Where was this photo taken?

From Nissen Huts to Westwell

By Linda Fisher

Hello, I’ve just come across your website. I was born in one of the Nissen huts on the common and have a photo of myself, in a pram, with one of the huts in the background. I have no idea if it was the one my family lived in or not and I don’t have any personal memories of living there as we moved into a council house in Hothfield when I was still under three years old. I was born in October 1947, the address on my birth certificate is Hut 803, Hothfield Common. The photos show me in my pram, in 1948, with one of the huts in the background and I have pictures of my parents at around that time.

We were moved to one of the council houses – 8 Tutt Hill, Westwell, when I was aged about 2 and left there when I was about 3 ½. Consequently I don’t have many personal memories of the area, certainly not of the hut. At Tutt Hill I do remember being taken out of bed one evening to watch fire engines deal with a blaze at the farm opposite the house. Also, we had a dog then, Peggy, and I played tug of war with her using my new scarf, hat and gloves which were of course ruined. As clothing was still rationed my mother wasn’t pleased!

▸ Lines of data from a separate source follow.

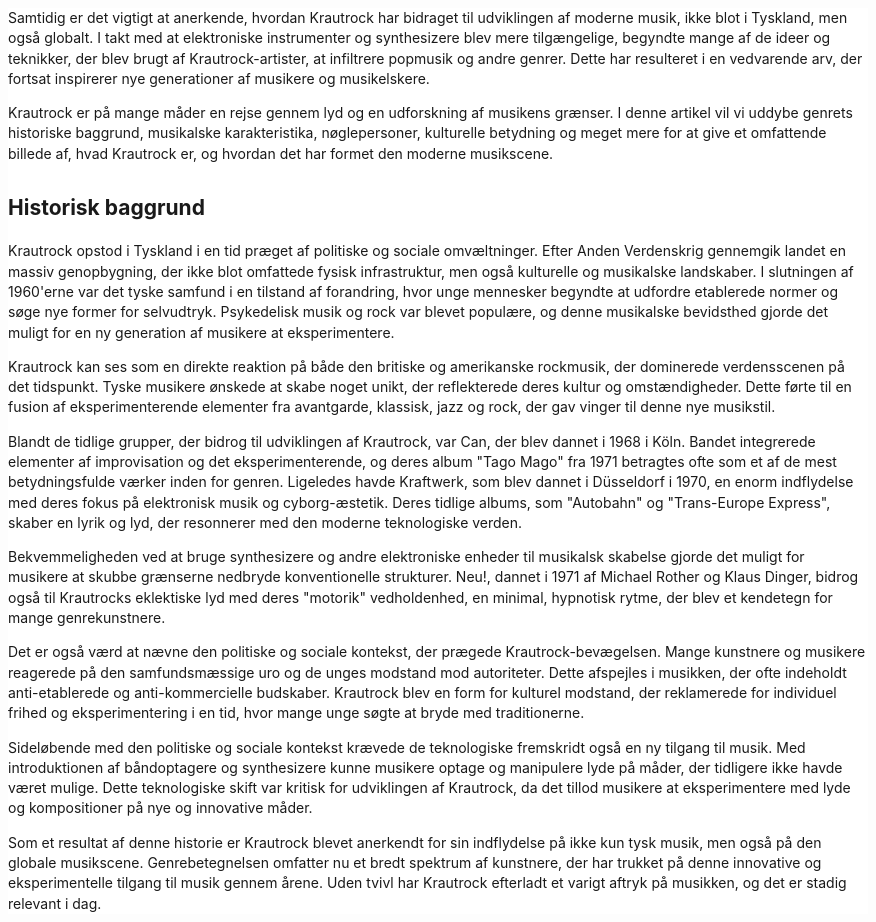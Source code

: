 Samtidig er det vigtigt at anerkende, hvordan Krautrock har bidraget til udviklingen af moderne musik, ikke blot i Tyskland, men også globalt. I takt med at elektroniske instrumenter og synthesizere blev mere tilgængelige, begyndte mange af de ideer og teknikker, der blev brugt af Krautrock-artister, at infiltrere popmusik og andre genrer. Dette har resulteret i en vedvarende arv, der fortsat inspirerer nye generationer af musikere og musikelskere.

Krautrock er på mange måder en rejse gennem lyd og en udforskning af musikens grænser. I denne artikel vil vi uddybe genrets historiske baggrund, musikalske karakteristika, nøglepersoner, kulturelle betydning og meget mere for at give et omfattende billede af, hvad Krautrock er, og hvordan det har formet den moderne musikscene.


## Historisk baggrund


Krautrock opstod i Tyskland i en tid præget af politiske og sociale omvæltninger. Efter Anden Verdenskrig gennemgik landet en massiv genopbygning, der ikke blot omfattede fysisk infrastruktur, men også kulturelle og musikalske landskaber. I slutningen af 1960'erne var det tyske samfund i en tilstand af forandring, hvor unge mennesker begyndte at udfordre etablerede normer og søge nye former for selvudtryk. Psykedelisk musik og rock var blevet populære, og denne musikalske bevidsthed gjorde det muligt for en ny generation af musikere at eksperimentere.

Krautrock kan ses som en direkte reaktion på både den britiske og amerikanske rockmusik, der dominerede verdensscenen på det tidspunkt. Tyske musikere ønskede at skabe noget unikt, der reflekterede deres kultur og omstændigheder. Dette førte til en fusion af eksperimenterende elementer fra avantgarde, klassisk, jazz og rock, der gav vinger til denne nye musikstil. 

Blandt de tidlige grupper, der bidrog til udviklingen af Krautrock, var Can, der blev dannet i 1968 i Köln. Bandet integrerede elementer af improvisation og det eksperimenterende, og deres album "Tago Mago" fra 1971 betragtes ofte som et af de mest betydningsfulde værker inden for genren. Ligeledes havde Kraftwerk, som blev dannet i Düsseldorf i 1970, en enorm indflydelse med deres fokus på elektronisk musik og cyborg-æstetik. Deres tidlige albums, som "Autobahn" og "Trans-Europe Express", skaber en lyrik og lyd, der resonnerer med den moderne teknologiske verden.

Bekvemmeligheden ved at bruge synthesizere og andre elektroniske enheder til musikalsk skabelse gjorde det muligt for musikere at skubbe grænserne nedbryde konventionelle strukturer. Neu!, dannet i 1971 af Michael Rother og Klaus Dinger, bidrog også til Krautrocks eklektiske lyd med deres "motorik" vedholdenhed, en minimal, hypnotisk rytme, der blev et kendetegn for mange genrekunstnere.

Det er også værd at nævne den politiske og sociale kontekst, der prægede Krautrock-bevægelsen. Mange kunstnere og musikere reagerede på den samfundsmæssige uro og de unges modstand mod autoriteter. Dette afspejles i musikken, der ofte indeholdt anti-etablerede og anti-kommercielle budskaber. Krautrock blev en form for kulturel modstand, der reklamerede for individuel frihed og eksperimentering i en tid, hvor mange unge søgte at bryde med traditionerne.

Sideløbende med den politiske og sociale kontekst krævede de teknologiske fremskridt også en ny tilgang til musik. Med introduktionen af båndoptagere og synthesizere kunne musikere optage og manipulere lyde på måder, der tidligere ikke havde været mulige. Dette teknologiske skift var kritisk for udviklingen af Krautrock, da det tillod musikere at eksperimentere med lyde og kompositioner på nye og innovative måder.

Som et resultat af denne historie er Krautrock blevet anerkendt for sin indflydelse på ikke kun tysk musik, men også på den globale musikscene. Genrebetegnelsen omfatter nu et bredt spektrum af kunstnere, der har trukket på denne innovative og eksperimentelle tilgang til musik gennem årene. Uden tvivl har Krautrock efterladt et varigt aftryk på musikken, og det er stadig relevant i dag.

My family name then was Girling, my parents being William [Bill] and Irene. I know from my mother that the hut was their first home after they married and that all the furniture they had at the time was: a new bed, a new tall-boy, a new chest of drawers, a new table & chairs, a second-hand sofa, two second-hand fireside chairs, one pair of sheets and one blanket. They used apple crates, stood on end and with curtains across the front, as cupboards.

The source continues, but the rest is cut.